● What you should do
Could the records below please be retyped exactly, with their pictures left out?

● Records for this task
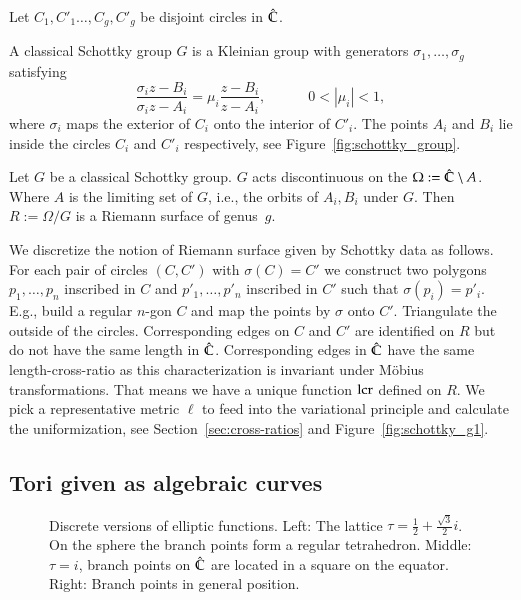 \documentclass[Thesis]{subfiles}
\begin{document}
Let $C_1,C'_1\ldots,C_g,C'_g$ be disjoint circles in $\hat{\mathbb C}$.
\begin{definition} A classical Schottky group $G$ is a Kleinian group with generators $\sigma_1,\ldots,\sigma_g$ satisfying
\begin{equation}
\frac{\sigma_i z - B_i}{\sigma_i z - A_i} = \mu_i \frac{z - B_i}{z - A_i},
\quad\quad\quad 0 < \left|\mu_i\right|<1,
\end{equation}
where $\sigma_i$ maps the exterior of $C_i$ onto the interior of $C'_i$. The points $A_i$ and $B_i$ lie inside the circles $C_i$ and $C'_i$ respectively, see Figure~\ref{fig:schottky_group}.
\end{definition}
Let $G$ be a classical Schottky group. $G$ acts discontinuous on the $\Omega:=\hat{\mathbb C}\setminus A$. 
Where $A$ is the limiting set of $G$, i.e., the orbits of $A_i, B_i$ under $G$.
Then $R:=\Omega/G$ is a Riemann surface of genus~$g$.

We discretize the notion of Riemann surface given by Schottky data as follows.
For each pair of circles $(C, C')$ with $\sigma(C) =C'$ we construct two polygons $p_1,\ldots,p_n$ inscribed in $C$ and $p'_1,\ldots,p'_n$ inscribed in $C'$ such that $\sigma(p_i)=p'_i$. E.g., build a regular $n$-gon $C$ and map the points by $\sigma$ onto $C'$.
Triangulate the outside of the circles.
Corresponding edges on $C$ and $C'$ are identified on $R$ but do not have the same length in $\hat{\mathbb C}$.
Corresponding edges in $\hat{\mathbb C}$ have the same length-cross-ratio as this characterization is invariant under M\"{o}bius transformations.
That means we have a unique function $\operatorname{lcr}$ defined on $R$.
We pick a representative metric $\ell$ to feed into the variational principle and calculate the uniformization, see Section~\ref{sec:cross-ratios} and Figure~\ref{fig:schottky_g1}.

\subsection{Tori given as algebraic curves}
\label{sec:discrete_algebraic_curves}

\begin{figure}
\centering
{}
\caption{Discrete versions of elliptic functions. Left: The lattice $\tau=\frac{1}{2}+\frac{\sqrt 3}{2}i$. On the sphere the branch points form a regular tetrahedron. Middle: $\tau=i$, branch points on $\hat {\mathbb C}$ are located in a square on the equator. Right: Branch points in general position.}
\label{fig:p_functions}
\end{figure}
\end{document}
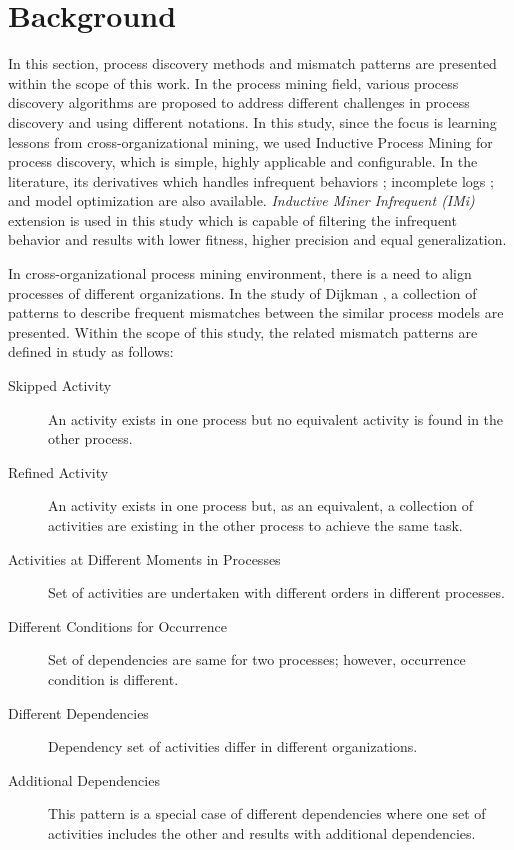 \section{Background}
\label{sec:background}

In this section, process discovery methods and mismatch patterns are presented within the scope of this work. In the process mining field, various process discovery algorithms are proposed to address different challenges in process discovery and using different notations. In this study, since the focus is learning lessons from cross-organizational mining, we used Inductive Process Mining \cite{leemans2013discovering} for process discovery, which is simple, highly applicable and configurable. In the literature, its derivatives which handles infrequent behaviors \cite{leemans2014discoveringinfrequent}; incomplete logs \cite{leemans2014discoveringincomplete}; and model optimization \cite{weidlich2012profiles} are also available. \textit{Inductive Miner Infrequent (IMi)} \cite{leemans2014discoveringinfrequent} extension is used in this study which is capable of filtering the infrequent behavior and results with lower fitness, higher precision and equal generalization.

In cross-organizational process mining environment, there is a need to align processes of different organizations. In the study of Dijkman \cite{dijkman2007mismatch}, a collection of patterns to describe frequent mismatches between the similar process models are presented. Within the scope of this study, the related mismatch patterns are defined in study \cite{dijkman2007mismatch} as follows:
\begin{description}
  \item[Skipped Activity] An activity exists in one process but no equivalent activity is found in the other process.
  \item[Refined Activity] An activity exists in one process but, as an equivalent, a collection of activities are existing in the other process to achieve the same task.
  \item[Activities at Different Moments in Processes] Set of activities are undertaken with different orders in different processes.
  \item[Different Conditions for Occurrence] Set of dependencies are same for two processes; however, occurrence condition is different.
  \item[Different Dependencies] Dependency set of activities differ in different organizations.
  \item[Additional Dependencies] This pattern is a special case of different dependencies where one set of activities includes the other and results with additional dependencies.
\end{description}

● Solution to this task
 \documentclass[Thesis]{subfiles}
\begin{document}
Let $C_1,C'_1\ldots,C_g,C'_g$ be disjoint circles in $\hat{\mathbb C}$.
\begin{definition} A classical Schottky group $G$ is a Kleinian group with generators $\sigma_1,\ldots,\sigma_g$ satisfying
\begin{equation}
\frac{\sigma_i z - B_i}{\sigma_i z - A_i} = \mu_i \frac{z - B_i}{z - A_i},
\quad\quad\quad 0 < \left|\mu_i\right|<1,
\end{equation}
where $\sigma_i$ maps the exterior of $C_i$ onto the interior of $C'_i$. The points $A_i$ and $B_i$ lie inside the circles $C_i$ and $C'_i$ respectively, see Figure~\ref{fig:schottky_group}.
\end{definition}
Let $G$ be a classical Schottky group. $G$ acts discontinuous on the $\Omega:=\hat{\mathbb C}\setminus A$. 
Where $A$ is the limiting set of $G$, i.e., the orbits of $A_i, B_i$ under $G$.
Then $R:=\Omega/G$ is a Riemann surface of genus~$g$.

We discretize the notion of Riemann surface given by Schottky data as follows.
For each pair of circles $(C, C')$ with $\sigma(C) =C'$ we construct two polygons $p_1,\ldots,p_n$ inscribed in $C$ and $p'_1,\ldots,p'_n$ inscribed in $C'$ such that $\sigma(p_i)=p'_i$. E.g., build a regular $n$-gon $C$ and map the points by $\sigma$ onto $C'$.
Triangulate the outside of the circles.
Corresponding edges on $C$ and $C'$ are identified on $R$ but do not have the same length in $\hat{\mathbb C}$.
Corresponding edges in $\hat{\mathbb C}$ have the same length-cross-ratio as this characterization is invariant under M\"{o}bius transformations.
That means we have a unique function $\operatorname{lcr}$ defined on $R$.
We pick a representative metric $\ell$ to feed into the variational principle and calculate the uniformization, see Section~\ref{sec:cross-ratios} and Figure~\ref{fig:schottky_g1}.

\subsection{Tori given as algebraic curves}
\label{sec:discrete_algebraic_curves}

\begin{figure}
\centering
{}
\caption{Discrete versions of elliptic functions. Left: The lattice $\tau=\frac{1}{2}+\frac{\sqrt 3}{2}i$. On the sphere the branch points form a regular tetrahedron. Middle: $\tau=i$, branch points on $\hat {\mathbb C}$ are located in a square on the equator. Right: Branch points in general position.}
\label{fig:p_functions}
\end{figure}
\end{document}
 \section{Background}
\label{sec:background}

In this section, process discovery methods and mismatch patterns are presented within the scope of this work. In the process mining field, various process discovery algorithms are proposed to address different challenges in process discovery and using different notations. In this study, since the focus is learning lessons from cross-organizational mining, we used Inductive Process Mining \cite{leemans2013discovering} for process discovery, which is simple, highly applicable and configurable. In the literature, its derivatives which handles infrequent behaviors \cite{leemans2014discoveringinfrequent}; incomplete logs \cite{leemans2014discoveringincomplete}; and model optimization \cite{weidlich2012profiles} are also available. \textit{Inductive Miner Infrequent (IMi)} \cite{leemans2014discoveringinfrequent} extension is used in this study which is capable of filtering the infrequent behavior and results with lower fitness, higher precision and equal generalization.

In cross-organizational process mining environment, there is a need to align processes of different organizations. In the study of Dijkman \cite{dijkman2007mismatch}, a collection of patterns to describe frequent mismatches between the similar process models are presented. Within the scope of this study, the related mismatch patterns are defined in study \cite{dijkman2007mismatch} as follows:
\begin{description}
  \item[Skipped Activity] An activity exists in one process but no equivalent activity is found in the other process.
  \item[Refined Activity] An activity exists in one process but, as an equivalent, a collection of activities are existing in the other process to achieve the same task.
  \item[Activities at Different Moments in Processes] Set of activities are undertaken with different orders in different processes.
  \item[Different Conditions for Occurrence] Set of dependencies are same for two processes; however, occurrence condition is different.
  \item[Different Dependencies] Dependency set of activities differ in different organizations.
  \item[Additional Dependencies] This pattern is a special case of different dependencies where one set of activities includes the other and results with additional dependencies.
\end{description}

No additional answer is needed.